Das magische Amulett #34: Tödliche Schattengestalten

Romantic Thriller

BookRix GmbH & Co. KG80331 München

Tödliche Schattengestalten

Das magische Amulett Band 34

Roman von Jan Gardemann

 

Der Umfang dieses Buchs entspricht 100 Taschenbuchseiten.

 

Von einer mysteriösen Organisation, die sich Geheimer Zusammenschluss nennt, erhält die Archäologin und Amulettforscherin Brenda Logan eine CD-Rom mit der Bitte herauszufinden, was mit dem ehemaligen Theaterstar Teresa Hadley, die vor über einem Jahr spurlos verschwand, passiert ist. Brenda und ihr Mann Dr. Daniel Connors erfahren, dass einige Männer, die sich auf die Suche nach der Schauspielerin gemacht hatten, ebenfalls vermisst werden. Um das rätselhafte Geheimnis zu lüften, machen sich Brenda und Daniel auf den Weg nach Wales in die Black Mountains. Doch bevor sie die Vermisste finden können, werden sie im Wald von schaurigen schwarzen Schattengestalten verfolgt ...

 

Copyright

Ein CassiopeiaPress Buch: CASSIOPEIAPRESS, UKSAK E-Books und BEKKERpublishing sind Imprints von Alfred Bekker.

© by Author

© Cover by Firuz Askin, 2016

© dieser Ausgabe 2016 by AlfredBekker/CassiopeiaPress, Lengerich/Westfalen in Arrangement mit der Edition Bärenklau, herausgegeben von Jörg Martin Munsonius.

© Logo by Steve Mayer unter Verwendung von Motiven by Pixabay, 2016

Alle Rechte vorbehalten.

www.AlfredBekker.de

postmaster@alfredbekker.de

Prolog

»Ein verstecktes Tal«, wunderte Daniel sich. »Und dort ist Rauch«, ergänzte ich und deutete in das Tal hinab. Der neblige Dunst, der wie eine Glocke über den Baumwipfeln des Tales schwebte, hatte sich an einer Stelle bräunlich verfärbt, weil er dort mit dem Rauch eines Feuers durchsetzt wurde. »Gleich werden wir wissen, woran wir sind«, meinte Daniel gefasst und schickte sich an, den Hang hinabzuklettern. Da gewahrte ich links von mir plötzlich eine schattenhafte Bewegung.

Alarmiert wirbelte ich herum - und erstarrte. Ein nachtschwarzer Schatten huschte lautlos zwischen den mächtigen Baumriesen auf uns zu. Die Gestalt mutete wie ein Scherenschnitt an, und die Dunkelheit, die sie ausfüllte, war so tief, dass der Eindruck entstand, es mit einem Loch zu tun zu haben, das mitten ins Nichts hineinführte. Nur, dass dieses Loch die Konturen eines Mannes besaß und sich flink auf uns zu bewegte!

1

»Warum muss es ausgerechnet heute wie aus Eimern schütten«, fluchte Bill Penfold halblaut vor sich hin. Schwer atmend blieb er stehen und stützte sich mit der Hand an dem rauen regennassen Stamm einer Eiche ab.

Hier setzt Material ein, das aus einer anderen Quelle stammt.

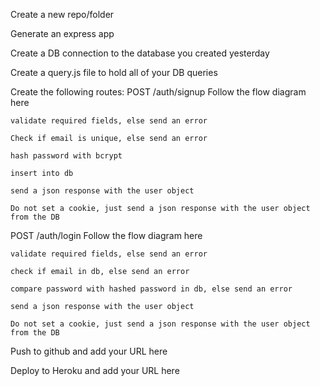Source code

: Create a new repo/folder

Generate an express app

Create a DB connection to the database you created yesterday

Create a query.js file to hold all of your DB queries

Create the following routes:
  POST /auth/signup
    Follow the flow diagram here

    validate required fields, else send an error

    Check if email is unique, else send an error

    hash password with bcrypt

    insert into db

    send a json response with the user object

    Do not set a cookie, just send a json response with the user object from the DB
    

  POST /auth/login
    Follow the flow diagram here

    validate required fields, else send an error

    check if email in db, else send an error

    compare password with hashed password in db, else send an error

    send a json response with the user object

    Do not set a cookie, just send a json response with the user object from the DB

Push to github and add your URL here

Deploy to Heroku and add your URL here
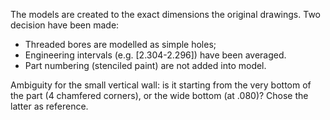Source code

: The models are created to the exact dimensions the original drawings. Two decision have been made:
* Threaded bores are modelled as simple holes;
* Engineering intervals (e.g. [2.304-2.296]) have been averaged. 
* Part numbering (stenciled paint) are not added into model.

Ambiguity for the small vertical wall: is it starting from the very bottom of the part (4 chamfered corners), or the wide bottom (at .080)? Chose the latter as reference. 
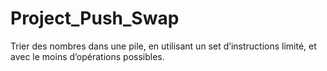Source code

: # Project_Push_Swap

Trier des nombres dans une pile, en utilisant un set d’instructions limité, et avec le moins d’opérations possibles.
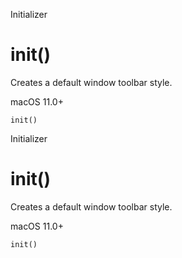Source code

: Initializer

# init()

Creates a default window toolbar style.

macOS 11.0+

    
    
    init()

Initializer

# init()

Creates a default window toolbar style.

macOS 11.0+

    
    
    init()

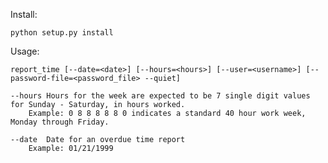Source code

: Install:

	python setup.py install

Usage:

	report_time [--date=<date>] [--hours=<hours>] [--user=<username>] [--password-file=<password_file> --quiet]

	--hours Hours for the week are expected to be 7 single digit values for Sunday - Saturday, in hours worked.
		Example: 0 8 8 8 8 8 0 indicates a standard 40 hour work week, Monday through Friday. 

	--date 	Date for an overdue time report
		Example: 01/21/1999 
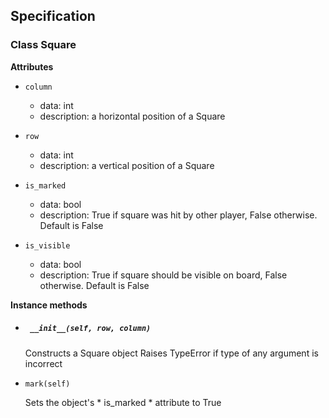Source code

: ## Specification

### Class Square

__Attributes__

* `column`
  - data: int
  - description: a horizontal position of a Square

* `row`
  - data: int
  - description: a vertical position of a Square

* `is_marked`
  - data: bool
  - description: True if square was hit by other player, False otherwise. Default is False

* `is_visible`
  - data: bool
  - description: True if square should be visible on board, False otherwise. Default is False

__Instance methods__

* ##### ` __init__(self, row, column)`

  Constructs a Square object
  Raises TypeError if type of any argument is incorrect

* `mark(self)`

  Sets the object's * is_marked * attribute to True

Der Wald, in dem der Zeitungsjournalist sich aufhielt, war dicht mit uralten Eichen, Birken und Buchen bestanden. Ein fast undurchdringliches Dickicht aus Farnkraut und Blaubeersträuchern bedeckte den Boden; wie die Säulenbeine urzeitlicher Ungetüme ragten die Baumstämme daraus empor und verloren sich hoch oben in einem gewaltigen Blätterdach, das kaum etwas von dem trüben Tageslicht hindurchsickern ließ.

Der Regen prasselte über dem einsamen Wanderer rauschend und platschend auf das weit verzweigte Geflecht aus Ästen, Zweigen und Laub nieder, floss zu dicken Tropfen zusammen und ergoss sich schließlich in langen glitzernden Rinnsalen hinab auf den Waldboden.

Das beständige Plätschern, Rauschen und Rascheln, das den Wald erfüllte, trug nicht gerade dazu bei, dass Bill Penfold sich in seiner Haut wohler fühlte.

Ganz im Gegenteil, Bill konnte sich nicht erinnern, sich je so unbehaglich und eingeschüchtert gefühlt zu haben, wie in diesem Augenblick.

Dabei hatte der Reporter aus London schon viel gefährlichere und beunruhigendere Situationen überstanden, als diesen anstrengenden Spaziergang durch einen unwegsamen, bergischen Wald mitten in Wales.

Missmutig blickte er in die Richtung zurück, aus der er gekommen war.

Er sah einen steilen Hang hinab, der mit Bäumen dicht bestanden war. Farnkraut und Blaubeerbüsche bildeten einen dicken Teppich über dem Waldboden. Nach wenigen Metern wurde die Sicht jedoch durch die mächtigen Baumstämme und dichte Dunst verstellt. Es war August, und der Wald von der Hitze des Tages wie ein Backofen aufgeheizt. Das Regenwasser verdampfte fast ebenso schnell wieder, wie es in den Wald hinabströmte. Nebelige Schwaden wallten wie wesenlose Gespenster zwischen den Bäumen umher.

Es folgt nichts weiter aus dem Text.